** Opening DATA PROVIDED block **

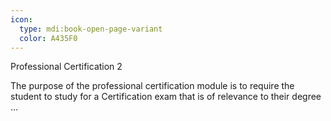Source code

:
 ```yaml
---
icon:
  type: mdi:book-open-page-variant
  color: A435F0
---
```

Professional Certification 2

The purpose of the professional certification module is to require the student to study for a Certification exam that is of relevance to their degree  ... 

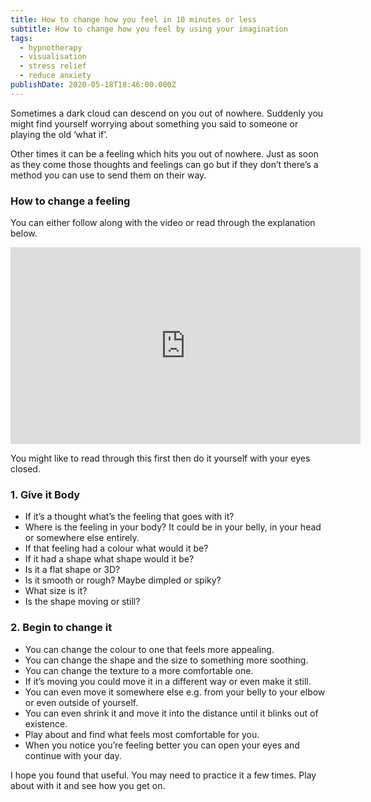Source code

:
 ```yaml
---
title: How to change how you feel in 10 minutes or less
subtitle: How to change how you feel by using your imagination
tags:
  - hypnotherapy
  - visualisation
  - stress relief
  - reduce anxiety
publishDate: 2020-05-18T18:46:00.000Z
---
```


Sometimes a dark cloud can descend on you out of nowhere. Suddenly you might find yourself worrying about something you said to someone or playing the old ‘what if’. 

Other times it can be a feeling which hits you out of nowhere. Just as soon as they come those thoughts and feelings can go but if they don’t there’s a method you can use to send them on their way.

### How to change a feeling

You can either follow along with the video or read through the explanation below.

<iframe width="560" height="315" src="https://www.youtube.com/embed/jX9yR0Oaoxo" frameborder="0" allow="accelerometer; autoplay; encrypted-media; gyroscope; picture-in-picture" allowfullscreen></iframe>

You might like to read through this first then do it yourself with your eyes closed.

### 1. Give it Body

* If it’s a thought what’s the feeling that goes with it?
* Where is the feeling in your body? It could be in your belly, in your head or somewhere else entirely.
* If that feeling had a colour what would it be?
* If it had a shape what shape would it be?
* Is it a flat shape or 3D?
* Is it smooth or rough? Maybe dimpled or spiky?
* What size is it?
* Is the shape moving or still?

### 2. Begin to change it

* You can change the colour to one that feels more appealing.
* You can change the shape and the size to something more soothing.
* You can change the texture to a more comfortable one.
* If it’s moving you could move it in a different way or even make it still.
* You can even move it somewhere else e.g. from your belly to your elbow or even outside of yourself.
* You can even shrink it and move it into the distance until it blinks out of existence.
* Play about and find what feels most comfortable for you.
* When you notice you’re feeling better you can open your eyes and continue with your day.

I hope you found that useful. You may need to practice it a few times. Play about with it and see how you get on.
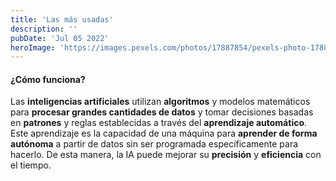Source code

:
 ```yaml
---
title: 'Las más usadas'
description: ''
pubDate: 'Jul 05 2022'
heroImage: 'https://images.pexels.com/photos/17887854/pexels-photo-17887854/free-photo-of-marketing-naturaleza-mano-telefono-inteligente.jpeg?auto=compress&cs=tinysrgb&w=1260&h=750&dpr=1'
---
```

#### ¿Cómo funciona?

Las **inteligencias artificiales** utilizan **algoritmos** y modelos matemáticos para **procesar grandes cantidades de datos** y tomar decisiones basadas en **patrones** y reglas establecidas a través del **aprendizaje automático**. Este aprendizaje es la capacidad de una máquina para **aprender de forma autónoma** a partir de datos sin ser programada específicamente para hacerlo. De esta manera, la IA puede mejorar su **precisión** y **eficiencia** con el tiempo.
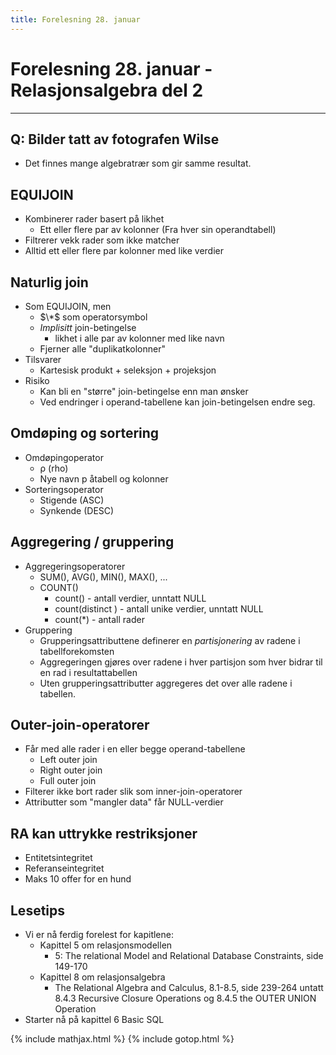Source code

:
 ```yaml
---
title: Forelesning 28. januar
---
```


# Forelesning 28. januar - Relasjonsalgebra del 2

---

## Q: Bilder tatt av fotografen Wilse
- Det finnes mange algebratrær som gir samme resultat.

## EQUIJOIN
- Kombinerer rader basert på likhet
  - Ett eller flere par av kolonner (Fra hver sin operandtabell)
- Filtrerer vekk rader som ikke matcher
- Alltid ett eller flere par kolonner med like verdier

## Naturlig join
- Som EQUIJOIN, men
  - $\*$ som operatorsymbol
  - _Implisitt_ join-betingelse
    - likhet i alle par av kolonner med like navn
  - Fjerner alle "duplikatkolonner"
- Tilsvarer
  - Kartesisk produkt + seleksjon + projeksjon
- Risiko
  - Kan bli en "større" join-betingelse enn man ønsker
  - Ved endringer i operand-tabellene kan join-betingelsen endre seg.

## Omdøping og sortering
- Omdøpingoperator
  - ρ (rho)
  - Nye navn p åtabell og kolonner
- Sorteringsoperator
  - Stigende (ASC)
  - Synkende (DESC)

## Aggregering / gruppering
- Aggregeringsoperatorer
  - SUM(<attributt>), AVG(), MIN(), MAX(), ...
  - COUNT()
    - count(<attributt>) - antall verdier, unntatt NULL
    - count(distinct <attributt>) - antall unike verdier, unntatt NULL
    - count(\*) - antall rader
- Gruppering
  - Grupperingsattributtene definerer en _partisjonering_ av radene i tabellforekomsten
  - Aggregeringen gjøres over radene i hver partisjon som hver bidrar til en rad i resultattabellen
  - Uten grupperingsattributter aggregeres det over alle radene i tabellen.


## Outer-join-operatorer
- Får med alle rader i en eller begge operand-tabellene
  - Left outer join
  - Right outer join
  - Full outer join
- Filterer ikke bort rader slik som inner-join-operatorer
- Attributter som "mangler data" får NULL-verdier

## RA kan uttrykke restriksjoner
- Entitetsintegritet
- Referanseintegritet
- Maks 10 offer for en hund

## Lesetips
- Vi er nå ferdig forelest for kapitlene:
  - Kapittel 5 om relasjonsmodellen
    - 5: The relational Model and Relational Database Constraints, side 149-170
  - Kapittel 8 om relasjonsalgebra
    - The Relational Algebra and Calculus, 8.1-8.5, side 239-264 untatt 8.4.3 Recursive Closure Operations og 8.4.5 the OUTER UNION Operation
- Starter nå på kapittel 6 Basic SQL

{% include mathjax.html %}
{% include gotop.html %}
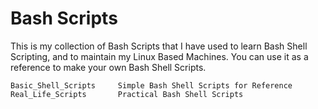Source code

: # Bash Scripts

This is my collection of Bash Scripts that I have used to learn Bash Shell Scripting, and to maintain my Linux Based Machines. You can use it as a reference to make your own Bash Shell Scripts.

```
Basic_Shell_Scripts     Simple Bash Shell Scripts for Reference
Real_Life_Scripts       Practical Bash Shell Scripts
```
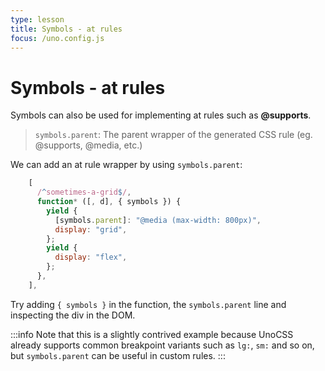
 ```yaml
---
type: lesson
title: Symbols - at rules
focus: /uno.config.js
---
```


# Symbols - at rules

Symbols can also be used for implementing at rules such as **@supports**.

> `symbols.parent`: The parent wrapper of the generated CSS rule (eg. @supports, @media, etc.)

We can add an at rule wrapper by using `symbols.parent`:

```js
    [
      /^sometimes-a-grid$/,
      function* ([, d], { symbols }) {
        yield {
          [symbols.parent]: "@media (max-width: 800px)",
          display: "grid",
        };
        yield {
          display: "flex",
        };
      },
    ],
```

Try adding `{ symbols }` in the function, the `symbols.parent` line and inspecting the div in the DOM.

:::info
Note that this is a slightly contrived example because UnoCSS already supports common breakpoint variants such as `lg:`, `sm:` and so on, but `symbols.parent` can be useful in custom rules.
:::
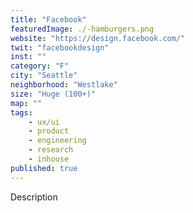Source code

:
 ```yaml
---
title: "Facebook"
featuredImage: ./-hamburgers.png
website: "https://design.facebook.com/"
twit: "facebookdesign"
inst: ""
category: "F"
city: "Seattle"
neighborhood: "Westlake"
size: "Huge (100+)"
map: ""
tags:
    - ux/ui
    - product
    - engineering
    - research
    - inhouse
published: true
---
```


Description
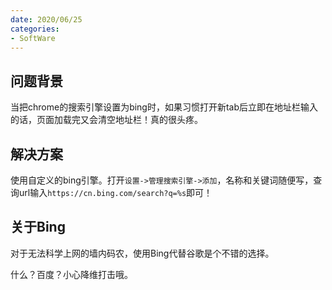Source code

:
 ```yaml
---
date: 2020/06/25
categories:
- SoftWare
---
```


## 问题背景

当把chrome的搜索引擎设置为bing时，如果习惯打开新tab后立即在地址栏输入的话，页面加载完又会清空地址栏！真的很头疼。

## 解决方案

使用自定义的bing引擎。打开`设置->管理搜索引擎->添加`，名称和关键词随便写，查询url输入`https://cn.bing.com/search?q=%s`即可！

## 关于Bing

对于无法科学上网的墙内码农，使用Bing代替谷歌是个不错的选择。

什么？百度？小心降维打击哦。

** Closing DATA PROVIDED block **

# EXERCISE PROMPT
All of the listing should be transcribed exactly, but none of its images.

# EXPECTED ANSWER
Source code

:
 ```yaml
---
icon:
  type: mdi:book-open-page-variant
  color: A435F0
---
```

Professional Certification 2

The purpose of the professional certification module is to require the student to study for a Certification exam that is of relevance to their degree  ... 

Source code

:
 ```yaml
---
title: How to change how you feel in 10 minutes or less
subtitle: How to change how you feel by using your imagination
tags:
  - hypnotherapy
  - visualisation
  - stress relief
  - reduce anxiety
publishDate: 2020-05-18T18:46:00.000Z
---
```


Sometimes a dark cloud can descend on you out of nowhere. Suddenly you might find yourself worrying about something you said to someone or playing the old ‘what if’. 

Other times it can be a feeling which hits you out of nowhere. Just as soon as they come those thoughts and feelings can go but if they don’t there’s a method you can use to send them on their way.

### How to change a feeling

You can either follow along with the video or read through the explanation below.

<iframe width="560" height="315" src="https://www.youtube.com/embed/jX9yR0Oaoxo" frameborder="0" allow="accelerometer; autoplay; encrypted-media; gyroscope; picture-in-picture" allowfullscreen></iframe>

You might like to read through this first then do it yourself with your eyes closed.

### 1. Give it Body

* If it’s a thought what’s the feeling that goes with it?
* Where is the feeling in your body? It could be in your belly, in your head or somewhere else entirely.
* If that feeling had a colour what would it be?
* If it had a shape what shape would it be?
* Is it a flat shape or 3D?
* Is it smooth or rough? Maybe dimpled or spiky?
* What size is it?
* Is the shape moving or still?

### 2. Begin to change it

* You can change the colour to one that feels more appealing.
* You can change the shape and the size to something more soothing.
* You can change the texture to a more comfortable one.
* If it’s moving you could move it in a different way or even make it still.
* You can even move it somewhere else e.g. from your belly to your elbow or even outside of yourself.
* You can even shrink it and move it into the distance until it blinks out of existence.
* Play about and find what feels most comfortable for you.
* When you notice you’re feeling better you can open your eyes and continue with your day.

I hope you found that useful. You may need to practice it a few times. Play about with it and see how you get on.
Source code

:
 ```yaml
---
title: 'Las más usadas'
description: ''
pubDate: 'Jul 05 2022'
heroImage: 'https://images.pexels.com/photos/17887854/pexels-photo-17887854/free-photo-of-marketing-naturaleza-mano-telefono-inteligente.jpeg?auto=compress&cs=tinysrgb&w=1260&h=750&dpr=1'
---
```

#### ¿Cómo funciona?

Las **inteligencias artificiales** utilizan **algoritmos** y modelos matemáticos para **procesar grandes cantidades de datos** y tomar decisiones basadas en **patrones** y reglas establecidas a través del **aprendizaje automático**. Este aprendizaje es la capacidad de una máquina para **aprender de forma autónoma** a partir de datos sin ser programada específicamente para hacerlo. De esta manera, la IA puede mejorar su **precisión** y **eficiencia** con el tiempo.
Source code

:
 ```yaml
---
title: Forelesning 28. januar
---
```


# Forelesning 28. januar - Relasjonsalgebra del 2

---

## Q: Bilder tatt av fotografen Wilse
- Det finnes mange algebratrær som gir samme resultat.

## EQUIJOIN
- Kombinerer rader basert på likhet
  - Ett eller flere par av kolonner (Fra hver sin operandtabell)
- Filtrerer vekk rader som ikke matcher
- Alltid ett eller flere par kolonner med like verdier

## Naturlig join
- Som EQUIJOIN, men
  - $\*$ som operatorsymbol
  - _Implisitt_ join-betingelse
    - likhet i alle par av kolonner med like navn
  - Fjerner alle "duplikatkolonner"
- Tilsvarer
  - Kartesisk produkt + seleksjon + projeksjon
- Risiko
  - Kan bli en "større" join-betingelse enn man ønsker
  - Ved endringer i operand-tabellene kan join-betingelsen endre seg.

## Omdøping og sortering
- Omdøpingoperator
  - ρ (rho)
  - Nye navn p åtabell og kolonner
- Sorteringsoperator
  - Stigende (ASC)
  - Synkende (DESC)

## Aggregering / gruppering
- Aggregeringsoperatorer
  - SUM(<attributt>), AVG(), MIN(), MAX(), ...
  - COUNT()
    - count(<attributt>) - antall verdier, unntatt NULL
    - count(distinct <attributt>) - antall unike verdier, unntatt NULL
    - count(\*) - antall rader
- Gruppering
  - Grupperingsattributtene definerer en _partisjonering_ av radene i tabellforekomsten
  - Aggregeringen gjøres over radene i hver partisjon som hver bidrar til en rad i resultattabellen
  - Uten grupperingsattributter aggregeres det over alle radene i tabellen.


## Outer-join-operatorer
- Får med alle rader i en eller begge operand-tabellene
  - Left outer join
  - Right outer join
  - Full outer join
- Filterer ikke bort rader slik som inner-join-operatorer
- Attributter som "mangler data" får NULL-verdier

## RA kan uttrykke restriksjoner
- Entitetsintegritet
- Referanseintegritet
- Maks 10 offer for en hund

## Lesetips
- Vi er nå ferdig forelest for kapitlene:
  - Kapittel 5 om relasjonsmodellen
    - 5: The relational Model and Relational Database Constraints, side 149-170
  - Kapittel 8 om relasjonsalgebra
    - The Relational Algebra and Calculus, 8.1-8.5, side 239-264 untatt 8.4.3 Recursive Closure Operations og 8.4.5 the OUTER UNION Operation
- Starter nå på kapittel 6 Basic SQL

{% include mathjax.html %}
{% include gotop.html %}
Source code

: # Bash Scripts

This is my collection of Bash Scripts that I have used to learn Bash Shell Scripting, and to maintain my Linux Based Machines. You can use it as a reference to make your own Bash Shell Scripts.

```
Basic_Shell_Scripts     Simple Bash Shell Scripts for Reference
Real_Life_Scripts       Practical Bash Shell Scripts
```
 ```yaml
---
type: lesson
title: Symbols - at rules
focus: /uno.config.js
---
```


# Symbols - at rules

Symbols can also be used for implementing at rules such as **@supports**.

> `symbols.parent`: The parent wrapper of the generated CSS rule (eg. @supports, @media, etc.)

We can add an at rule wrapper by using `symbols.parent`:

```js
    [
      /^sometimes-a-grid$/,
      function* ([, d], { symbols }) {
        yield {
          [symbols.parent]: "@media (max-width: 800px)",
          display: "grid",
        };
        yield {
          display: "flex",
        };
      },
    ],
```

Try adding `{ symbols }` in the function, the `symbols.parent` line and inspecting the div in the DOM.

:::info
Note that this is a slightly contrived example because UnoCSS already supports common breakpoint variants such as `lg:`, `sm:` and so on, but `symbols.parent` can be useful in custom rules.
:::
Source code

:
 ```yaml
---
title: "Facebook"
featuredImage: ./-hamburgers.png
website: "https://design.facebook.com/"
twit: "facebookdesign"
inst: ""
category: "F"
city: "Seattle"
neighborhood: "Westlake"
size: "Huge (100+)"
map: ""
tags:
    - ux/ui
    - product
    - engineering
    - research
    - inhouse
published: true
---
```


Description
Source code

:
 ```yaml
---
date: 2020/06/25
categories:
- SoftWare
---
```


## 问题背景

当把chrome的搜索引擎设置为bing时，如果习惯打开新tab后立即在地址栏输入的话，页面加载完又会清空地址栏！真的很头疼。

## 解决方案

使用自定义的bing引擎。打开`设置->管理搜索引擎->添加`，名称和关键词随便写，查询url输入`https://cn.bing.com/search?q=%s`即可！

## 关于Bing

对于无法科学上网的墙内码农，使用Bing代替谷歌是个不错的选择。

什么？百度？小心降维打击哦。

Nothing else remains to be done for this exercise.